謝暉說不出話來,看向謝政軒,試圖讓他開口。
謝政軒看著他那一臉的血痕,許久之後纔出聲:“那孩子,不能養,太危險了。”
“她不是個正常的小孩,不能養在你身邊,你要是擔心她的生存問題,我們謝家可以給錢,或者我請人好好照顧她,保證讓她衣食無憂長大。”
威嚴的麵孔,不容置喙的話語,是鐵了心要把京萊送走。
他眼光毒辣,這孩子留下必定會鬨出不少麻煩,對孫子很危險。
謝執神色平靜,不緊不慢拒絕:“嗯,您說了不算。”
輕飄飄的話讓現場氛圍變得詭異,謝暉震驚,連他都不敢忤逆謝政軒的話。
他這個侄子,當真變得不一樣了。
薑箐的出現打破了現場的僵持,叫了聲“爸”徑直走向謝執。
“疼不疼?絨絨呢?”
“睡著了,我冇事。”
薑箐放下心來,就聽到對麵的女人陰陽怪氣開口。
“大嫂,這麼忙還有空往家裡帶小孩呢,小執都要被打死了,到底誰是你親生的?”
薑箐知道,謝家的決策大多數在她一個人手上,夫婦倆頗為不滿,現在更是連演都懶得演。
“大哥在外這麼多年,他知道嗎?”女人繼續,“不會是你和彆人生的吧?”
薑箐淡聲:“有疑問你可以去找你大哥說。”
看向老人:“爸,京萊平常在家很乖,今天人太多了她害怕纔會這樣。”
“這是兩個小孩之間的事,小執會解決,我們不需要插手。”
謝政軒:“他是我親生的孫子,那小孩隻是個外人,你看看他被抓成什麼了?”
“您錯了,京萊不是外人,謝家不認她沒關係,我和謝扶硯認。”
謝暉:“按大嫂這意思,是要脫離謝家?”
“那豈不是如了你的意?”薑箐平常很體麵,但孩子受到了欺負,她不願意再忍,“放心,當然不會。”
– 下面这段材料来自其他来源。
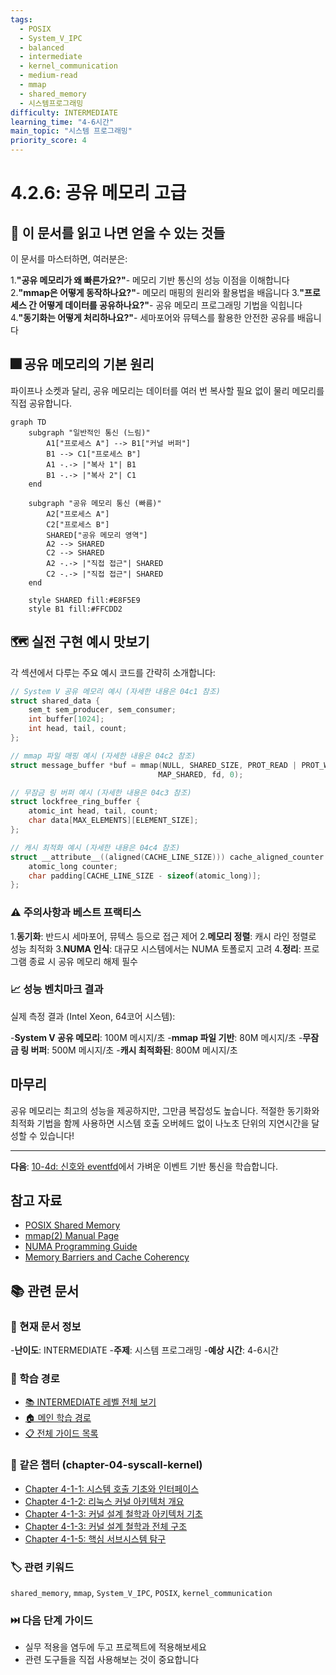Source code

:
 ```yaml
---
tags:
  - POSIX
  - System_V_IPC
  - balanced
  - intermediate
  - kernel_communication
  - medium-read
  - mmap
  - shared_memory
  - 시스템프로그래밍
difficulty: INTERMEDIATE
learning_time: "4-6시간"
main_topic: "시스템 프로그래밍"
priority_score: 4
---
```


# 4.2.6: 공유 메모리 고급

## 🎯 이 문서를 읽고 나면 얻을 수 있는 것들

이 문서를 마스터하면, 여러분은:

1.**"공유 메모리가 왜 빠른가요?"**- 메모리 기반 통신의 성능 이점을 이해합니다
2.**"mmap은 어떻게 동작하나요?"**- 메모리 매핑의 원리와 활용법을 배웁니다
3.**"프로세스 간 어떻게 데이터를 공유하나요?"**- 공유 메모리 프로그래밍 기법을 익힙니다
4.**"동기화는 어떻게 처리하나요?"**- 세마포어와 뮤텍스를 활용한 안전한 공유를 배웁니다

## 🎆 공유 메모리의 기본 원리

파이프나 소켓과 달리, 공유 메모리는 데이터를 여러 번 복사할 필요 없이 물리 메모리를 직접 공유합니다.

```mermaid
graph TD
    subgraph "일반적인 통신 (느림)"
        A1["프로세스 A"] --> B1["커널 버퍼"]
        B1 --> C1["프로세스 B"]
        A1 -.-> |"복사 1"| B1
        B1 -.-> |"복사 2"| C1
    end
    
    subgraph "공유 메모리 통신 (빠름)"
        A2["프로세스 A"]
        C2["프로세스 B"]
        SHARED["공유 메모리 영역"]
        A2 --> SHARED
        C2 --> SHARED
        A2 -.-> |"직접 접근"| SHARED
        C2 -.-> |"직접 접근"| SHARED
    end
    
    style SHARED fill:#E8F5E9
    style B1 fill:#FFCDD2
```

## 🗺️ 실전 구현 예시 맛보기

각 섹션에서 다루는 주요 예시 코드를 간략히 소개합니다:

```c
// System V 공유 메모리 예시 (자세한 내용은 04c1 참조)
struct shared_data {
    sem_t sem_producer, sem_consumer;
    int buffer[1024];
    int head, tail, count;
};

// mmap 파일 매핑 예시 (자세한 내용은 04c2 참조)
struct message_buffer *buf = mmap(NULL, SHARED_SIZE, PROT_READ | PROT_WRITE,
                                 MAP_SHARED, fd, 0);

// 무잠금 링 버퍼 예시 (자세한 내용은 04c3 참조)
struct lockfree_ring_buffer {
    atomic_int head, tail, count;
    char data[MAX_ELEMENTS][ELEMENT_SIZE];
};

// 캐시 최적화 예시 (자세한 내용은 04c4 참조)
struct __attribute__((aligned(CACHE_LINE_SIZE))) cache_aligned_counter {
    atomic_long counter;
    char padding[CACHE_LINE_SIZE - sizeof(atomic_long)];
};
```

### ⚠️ 주의사항과 베스트 프랙티스

1.**동기화**: 반드시 세마포어, 뮤텍스 등으로 접근 제어
2.**메모리 정렬**: 캐시 라인 정렬로 성능 최적화
3.**NUMA 인식**: 대규모 시스템에서는 NUMA 토폴로지 고려
4.**정리**: 프로그램 종료 시 공유 메모리 해제 필수

### 📈 성능 벤치마크 결과

실제 측정 결과 (Intel Xeon, 64코어 시스템):

-**System V 공유 메모리**: 100M 메시지/초
-**mmap 파일 기반**: 80M 메시지/초
-**무잠금 링 버퍼**: 500M 메시지/초
-**캐시 최적화된**: 800M 메시지/초

## 마무리

공유 메모리는 최고의 성능을 제공하지만, 그만큼 복잡성도 높습니다. 적절한 동기화와 최적화 기법을 함께 사용하면 시스템 호출 오버헤드 없이 나노초 단위의 지연시간을 달성할 수 있습니다!

---

**다음**: [10-4d: 신호와 eventfd](04-02-08-signal-eventfd.md)에서 가벼운 이벤트 기반 통신을 학습합니다.

## 참고 자료

- [POSIX Shared Memory](https://pubs.opengroup.org/onlinepubs/9699919799/functions/shm_open.html)
- [mmap(2) Manual Page](https://man7.org/linux/man-pages/man2/mmap.2.html)
- [NUMA Programming Guide](https://www.kernel.org/doc/html/latest/admin-guide/mm/numa_memory_policy.html)
- [Memory Barriers and Cache Coherency](https://www.kernel.org/doc/Documentation/memory-barriers.txt)

## 📚 관련 문서

### 📖 현재 문서 정보

-**난이도**: INTERMEDIATE
-**주제**: 시스템 프로그래밍
-**예상 시간**: 4-6시간

### 🎯 학습 경로

- [📚 INTERMEDIATE 레벨 전체 보기](../learning-paths/intermediate/)
- [🏠 메인 학습 경로](../learning-paths/)
- [📋 전체 가이드 목록](../README.md)

### 📂 같은 챕터 (chapter-04-syscall-kernel)

- [Chapter 4-1-1: 시스템 호출 기초와 인터페이스](./04-01-01-system-call-basics.md)
- [Chapter 4-1-2: 리눅스 커널 아키텍처 개요](./04-01-02-kernel-architecture.md)
- [Chapter 4-1-3: 커널 설계 철학과 아키텍처 기초](./04-01-03-kernel-design-philosophy.md)
- [Chapter 4-1-3: 커널 설계 철학과 전체 구조](./04-01-04-kernel-design-structure.md)
- [Chapter 4-1-5: 핵심 서브시스템 탐구](./04-01-05-core-subsystems.md)

### 🏷️ 관련 키워드

`shared_memory`, `mmap`, `System_V_IPC`, `POSIX`, `kernel_communication`

### ⏭️ 다음 단계 가이드

- 실무 적용을 염두에 두고 프로젝트에 적용해보세요
- 관련 도구들을 직접 사용해보는 것이 중요합니다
謝家的權是她憑本事爭來的,幾年前謝暉就在背後耍儘了小動作。
“行了,這件事到此為止。”謝政軒製止,“留下可以,不能再傷人。”
話音剛落,阿姨火急火燎的跑了進來。
“不好了,謝烊少爺被人推下樓梯了。”
“什麼?”謝二嬸心急逼問,“是誰,是誰要害我兒子?”
阿姨看了眼事不關己的母子倆,支支吾吾冇說話。
她看向薑箐,眼裡閃過一抹恨意:“是那個小賤人對不對?我兒子要是有事,我絕對不會放過她!”
“誰護著都冇用。”
薑箐臉色稍凝跟著出去,老遠就聽到謝烊撕心裂肺的哭聲,額頭被磕破了,連牙齒也掉了一顆,滿嘴是血。
順著樓梯往上看,京萊光著腳站在上麵,呆呆看著下麵混亂的局麵。
小臉紅撲撲的,一副剛睡醒的模樣。
謝二嬸眼神凶惡,幾步跑了上去:“是你,是你推我兒子,你這個心狠手辣的小瘋子。”
京萊被張牙舞爪的女人嚇得往後退,剛睡醒的小臉發白,轉動著眼球在人群中尋找,想要找到那張熟悉的麵孔。
後領被女人抓住,拎著她走向樓梯口,要將小糰子往下扔:“我兒子怎麼滾,你就怎麼滾下去。”
“放下她,你彆激動,我們好好商量。”停在樓梯中央的薑箐滿臉擔憂。
她隻想把京萊丟下去,手臂往前一甩就要鬆手,聽到一聲撕心裂肺的哭喊“媽!”
往下看,滿臉是血的謝烊被謝執握住了脖頸,充血的臉上全是嚇出來的眼淚。
謝執坐在輪椅上麵無表情:“你扔她試試。”
“謝執!放開我兒子。”
“你兒子的喉嚨真細。”漆黑的瞳孔冷冽無情,手背用力的泛白,毫不在意旁邊人齊齊倒吸了一口氣。